If Justin Thomas had carded a ho-hum, nothing-interesting, even-par front-nine score of 35 on Friday morning he would currently be leading the Open by six shots. Instead, he shot forty-five on the front, and needed every bit of a Saturday 67 to push his 54-hole score back to even par.
He has the major championship pedigree, he has the craftiness and toolsiness, he has five brilliant nines on this golf course this week already. Two more on Sunday and he could be one of the most fascinating out-of-nowhere winners in major championship history … again!

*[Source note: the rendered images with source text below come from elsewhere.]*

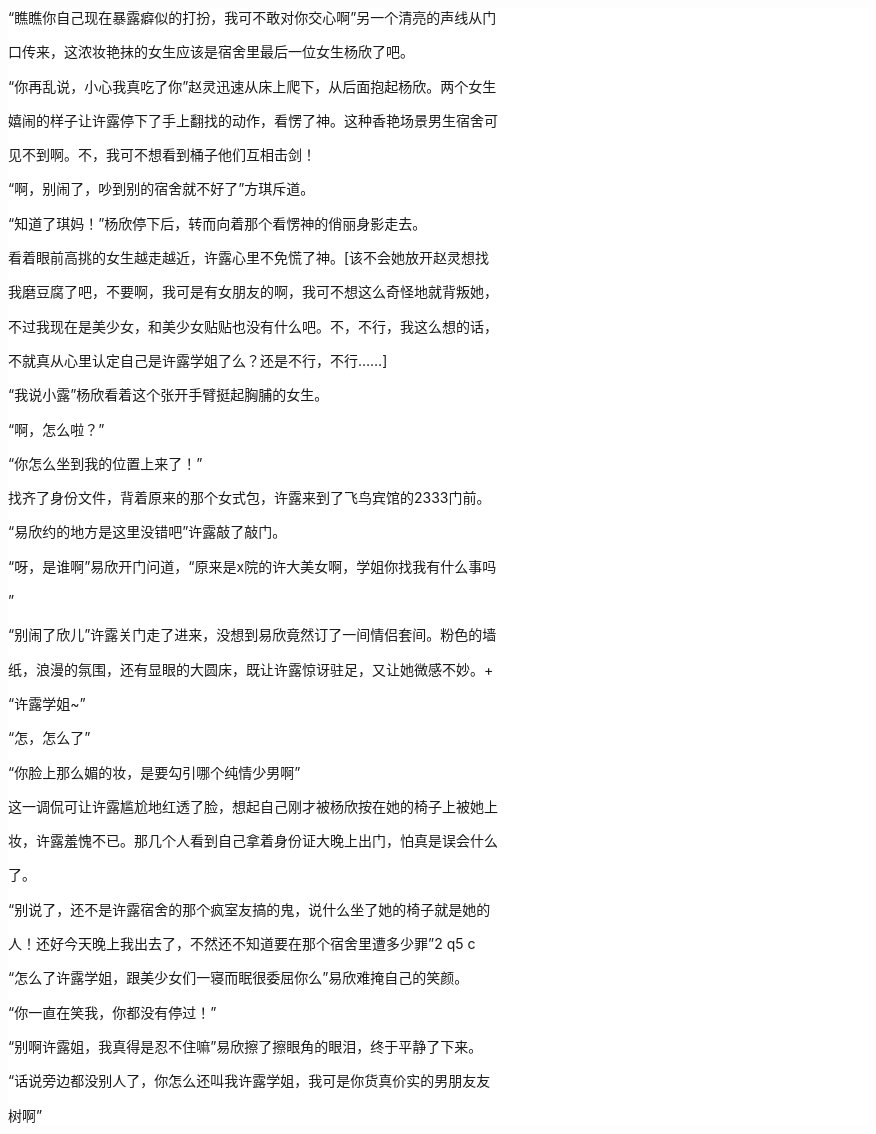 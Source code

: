 “瞧瞧你自己现在暴露癖似的打扮，我可不敢对你交心啊”另一个清亮的声线从门

口传来，这浓妆艳抹的女生应该是宿舍里最后一位女生杨欣了吧。

“你再乱说，小心我真吃了你”赵灵迅速从床上爬下，从后面抱起杨欣。两个女生

嬉闹的样子让许露停下了手上翻找的动作，看愣了神。这种香艳场景男生宿舍可

见不到啊。不，我可不想看到桶子他们互相击剑！

“啊，别闹了，吵到别的宿舍就不好了”方琪斥道。

“知道了琪妈！”杨欣停下后，转而向着那个看愣神的俏丽身影走去。

看着眼前高挑的女生越走越近，许露心里不免慌了神。[该不会她放开赵灵想找

我磨豆腐了吧，不要啊，我可是有女朋友的啊，我可不想这么奇怪地就背叛她，

不过我现在是美少女，和美少女贴贴也没有什么吧。不，不行，我这么想的话，

不就真从心里认定自己是许露学姐了么？还是不行，不行……]

“我说小露”杨欣看着这个张开手臂挺起胸脯的女生。

“啊，怎么啦？”

“你怎么坐到我的位置上来了！”

找齐了身份文件，背着原来的那个女式包，许露来到了飞鸟宾馆的2333门前。

“易欣约的地方是这里没错吧”许露敲了敲门。

“呀，是谁啊”易欣开门问道，“原来是x院的许大美女啊，学姐你找我有什么事吗

”

“别闹了欣儿”许露关门走了进来，没想到易欣竟然订了一间情侣套间。粉色的墙

纸，浪漫的氛围，还有显眼的大圆床，既让许露惊讶驻足，又让她微感不妙。+

“许露学姐~”

“怎，怎么了”

“你脸上那么媚的妆，是要勾引哪个纯情少男啊”

这一调侃可让许露尴尬地红透了脸，想起自己刚才被杨欣按在她的椅子上被她上

妆，许露羞愧不已。那几个人看到自己拿着身份证大晚上出门，怕真是误会什么

了。

“别说了，还不是许露宿舍的那个疯室友搞的鬼，说什么坐了她的椅子就是她的

人！还好今天晚上我出去了，不然还不知道要在那个宿舍里遭多少罪”2 q5 c

“怎么了许露学姐，跟美少女们一寝而眠很委屈你么”易欣难掩自己的笑颜。

“你一直在笑我，你都没有停过！”

“别啊许露姐，我真得是忍不住嘛”易欣擦了擦眼角的眼泪，终于平静了下来。

“话说旁边都没别人了，你怎么还叫我许露学姐，我可是你货真价实的男朋友友

树啊”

9. Adam Scott (E): Recent form is on his side.
Like, very recent form.
Last week at the Scottish Open, Scotty shot a glimmering final-round 67 to fall one shot short of hometown hero Bob MacIntyre. He talked afterward about how fun it was to hit putts that mattered. It was a solo second-place finish instead of a victory, sure, but it said everything about his mental and competitive space right now. After a surprise Saturday, it wouldn’t surprise anyone to see him make a move up the leaderboard.
10. Scottie Scheffler (-2): He’s Scottie freakin’ Scheffler
He has been the best golfer on the planet for the last two years. He hasn’t made a single putt to save his ever-loving life this week. And he’s still only two shots back of the lead heading into Sunday at the final major of the year.
If you don’t think every other player on this list is going to bed with one eye open tonight dreaming about Scottie, well, you don’t really know what’s coming.
11. Thirston Lawrence (-3): He very quietly played the round of the day on Saturday.
Lawrence carded a six-under 65 on Saturday just as the conditions started to turn. He’s got the beefy-boy build and plenty of shot-making ability. If the wind takes another turn, he could suddenly be in the driver’s seat in the final pairing.
12. Russell Henley (-3): He’s *always* lurking.
In what is only a testament to his ability, no player has ever more quietly become the 20th-best golfer in the world than Russell Henley. Henley is a shot-maker, he’s got an awesome short-game, and if the wind nullifies some of the rest of the field’s advantage off the tee, he could mark a second straight surprise winner at the Open. Remember, this tournament more than any other is won by the short hitters.